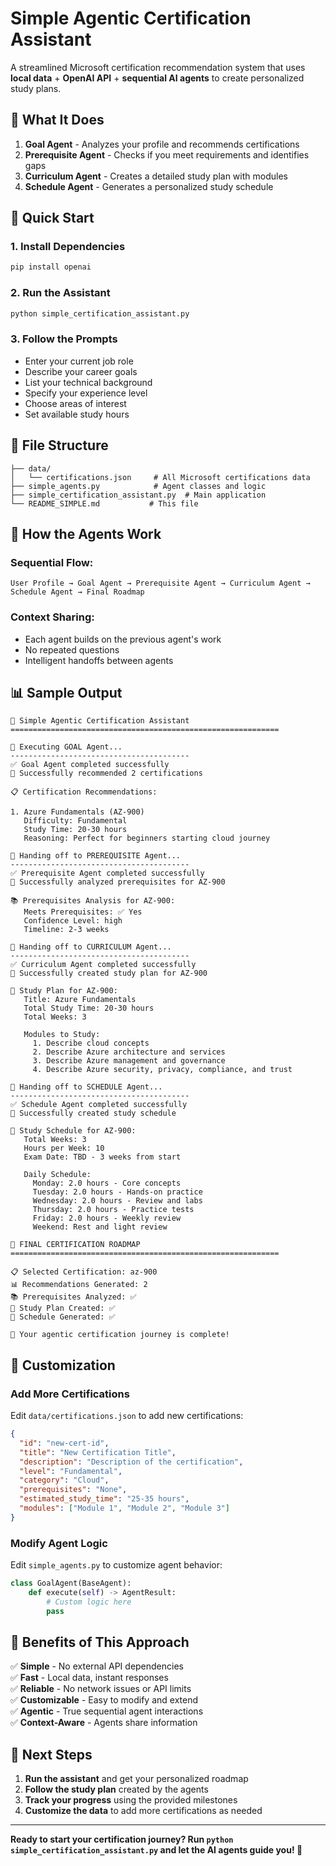 # Simple Agentic Certification Assistant

A streamlined Microsoft certification recommendation system that uses **local data** + **OpenAI API** + **sequential AI agents** to create personalized study plans.

## 🎯 **What It Does**

1. **Goal Agent** - Analyzes your profile and recommends certifications
2. **Prerequisite Agent** - Checks if you meet requirements and identifies gaps
3. **Curriculum Agent** - Creates a detailed study plan with modules
4. **Schedule Agent** - Generates a personalized study schedule

## 🚀 **Quick Start**

### **1. Install Dependencies**
```bash
pip install openai
```

### **2. Run the Assistant**
```bash
python simple_certification_assistant.py
```

### **3. Follow the Prompts**
- Enter your current job role
- Describe your career goals
- List your technical background
- Specify your experience level
- Choose areas of interest
- Set available study hours

## 📁 **File Structure**

```
├── data/
│   └── certifications.json     # All Microsoft certifications data
├── simple_agents.py            # Agent classes and logic
├── simple_certification_assistant.py  # Main application
└── README_SIMPLE.md           # This file
```

## 🤖 **How the Agents Work**

### **Sequential Flow:**
```
User Profile → Goal Agent → Prerequisite Agent → Curriculum Agent → Schedule Agent → Final Roadmap
```

### **Context Sharing:**
- Each agent builds on the previous agent's work
- No repeated questions
- Intelligent handoffs between agents

## 📊 **Sample Output**

```
🎯 Simple Agentic Certification Assistant
============================================================

🤖 Executing GOAL Agent...
----------------------------------------
✅ Goal Agent completed successfully
📝 Successfully recommended 2 certifications

📋 Certification Recommendations:

1. Azure Fundamentals (AZ-900)
   Difficulty: Fundamental
   Study Time: 20-30 hours
   Reasoning: Perfect for beginners starting cloud journey

🔄 Handing off to PREREQUISITE Agent...
----------------------------------------
✅ Prerequisite Agent completed successfully
📝 Successfully analyzed prerequisites for AZ-900

📚 Prerequisites Analysis for AZ-900:
   Meets Prerequisites: ✅ Yes
   Confidence Level: high
   Timeline: 2-3 weeks

🔄 Handing off to CURRICULUM Agent...
----------------------------------------
✅ Curriculum Agent completed successfully
📝 Successfully created study plan for AZ-900

📖 Study Plan for AZ-900:
   Title: Azure Fundamentals
   Total Study Time: 20-30 hours
   Total Weeks: 3

   Modules to Study:
     1. Describe cloud concepts
     2. Describe Azure architecture and services
     3. Describe Azure management and governance
     4. Describe Azure security, privacy, compliance, and trust

🔄 Handing off to SCHEDULE Agent...
----------------------------------------
✅ Schedule Agent completed successfully
📝 Successfully created study schedule

📅 Study Schedule for AZ-900:
   Total Weeks: 3
   Hours per Week: 10
   Exam Date: TBD - 3 weeks from start

   Daily Schedule:
     Monday: 2.0 hours - Core concepts
     Tuesday: 2.0 hours - Hands-on practice
     Wednesday: 2.0 hours - Review and labs
     Thursday: 2.0 hours - Practice tests
     Friday: 2.0 hours - Weekly review
     Weekend: Rest and light review

🎯 FINAL CERTIFICATION ROADMAP
============================================================

📋 Selected Certification: az-900
📊 Recommendations Generated: 2
📚 Prerequisites Analyzed: ✅
📖 Study Plan Created: ✅
📅 Schedule Generated: ✅

🚀 Your agentic certification journey is complete!
```

## 🔧 **Customization**

### **Add More Certifications**
Edit `data/certifications.json` to add new certifications:

```json
{
  "id": "new-cert-id",
  "title": "New Certification Title",
  "description": "Description of the certification",
  "level": "Fundamental",
  "category": "Cloud",
  "prerequisites": "None",
  "estimated_study_time": "25-35 hours",
  "modules": ["Module 1", "Module 2", "Module 3"]
}
```

### **Modify Agent Logic**
Edit `simple_agents.py` to customize agent behavior:

```python
class GoalAgent(BaseAgent):
    def execute(self) -> AgentResult:
        # Custom logic here
        pass
```

## 🎯 **Benefits of This Approach**

✅ **Simple** - No external API dependencies  
✅ **Fast** - Local data, instant responses  
✅ **Reliable** - No network issues or API limits  
✅ **Customizable** - Easy to modify and extend  
✅ **Agentic** - True sequential agent interactions  
✅ **Context-Aware** - Agents share information  

## 🚀 **Next Steps**

1. **Run the assistant** and get your personalized roadmap
2. **Follow the study plan** created by the agents
3. **Track your progress** using the provided milestones
4. **Customize the data** to add more certifications as needed

---

**Ready to start your certification journey? Run `python simple_certification_assistant.py` and let the AI agents guide you! 🎉**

= Action item =
Give an exact copy of the lines above from the line with "1. **Goal Agent**" up to and including the line with "3. **Curriculum Agent**", and leave everything else out.

= Task result =
1. **Goal Agent** - Analyzes your profile and recommends certifications
2. **Prerequisite Agent** - Checks if you meet requirements and identifies gaps
3. **Curriculum Agent** - Creates a detailed study plan with modules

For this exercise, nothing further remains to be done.